Sentir dor durante a relação sexual não é normal. Mas é mais comum do que se imagina. A dispareunia afeta entre 10% e 28% das mulheres ao longo da vida, segundo dados do National Library of Medicine

Mesmo assim, muitas convivem com o problema em silêncio por anos, impactando negativamente a qualidade de vida. Entender o que pode causar a dor durante a relação sexual, como ela se manifesta e quando procurar ajuda é o primeiro passo para investigar o sintoma com segurança e recuperar o bem-estar íntimo. Confira a seguir os principais pontos sobre o assunto.

O que é dor durante a relação sexual?

A dispareunia é o nome técnico para a dor durante a relação sexual. Ela pode surgir antes, durante ou após o ato. O desconforto afeta principalmente a vagina e a região pélvica. Em alguns casos, a dor permanece por horas depois da relação.

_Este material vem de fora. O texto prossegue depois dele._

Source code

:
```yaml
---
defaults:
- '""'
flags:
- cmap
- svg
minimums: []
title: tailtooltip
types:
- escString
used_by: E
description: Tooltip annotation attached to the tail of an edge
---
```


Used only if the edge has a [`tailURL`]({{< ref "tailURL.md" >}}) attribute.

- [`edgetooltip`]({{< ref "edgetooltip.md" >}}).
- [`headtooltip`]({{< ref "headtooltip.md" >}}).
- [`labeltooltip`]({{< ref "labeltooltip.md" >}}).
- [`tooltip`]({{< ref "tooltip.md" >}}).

A dor pode ser pontual ou contínua, variar em intensidade e aparecer em diferentes momentos da relação. Quando o desconforto é recorrente e interfere na vida íntima, ele deve ser investigado, pois pode indicar alterações físicas, hormonais, infecciosas, musculares ou emocionais.

Homens também podem ser afetados. No entanto, a queixa é muito mais frequente no público feminino.

Leia também: Saúde Sexual e Reprodutiva: o que é e cuidados

Principais tipos: onde a dor aparece

A dor durante o sexo se divide em dois tipos principais. A dispareunia superficial ocorre na entrada da vagina, geralmente na penetração inicial. Já a dor profunda é sentida mais ao fundo do canal vaginal ou na pelve.

A dor superficial costuma estar associada à falta de lubrificação, irritações locais, fissuras, inflamação, infecção vaginal ou alterações na mucosa. Já a dor profunda pode estar relacionada à endometriose, cistos ovarianos, alterações no útero, infecção urinária ou processos inflamatórios pélvicos.

Uma dúvida frequente: é normal sentir dor no colo do útero durante a relação? Não, esse tipo de dor pode indicar endometriose, inflamações pélvicas ou outras condições que precisam de investigação. 

Dor durante o sexo: causas físicas mais comuns

A dor vaginal na relação pode ter várias origens físicas. A falta de lubrificação é uma das mais frequentes. Ela resulta de excitação insuficiente ou da queda nos hormônios, especialmente o estrogênio, após a menopausa, no pós-parto ou durante a amamentação.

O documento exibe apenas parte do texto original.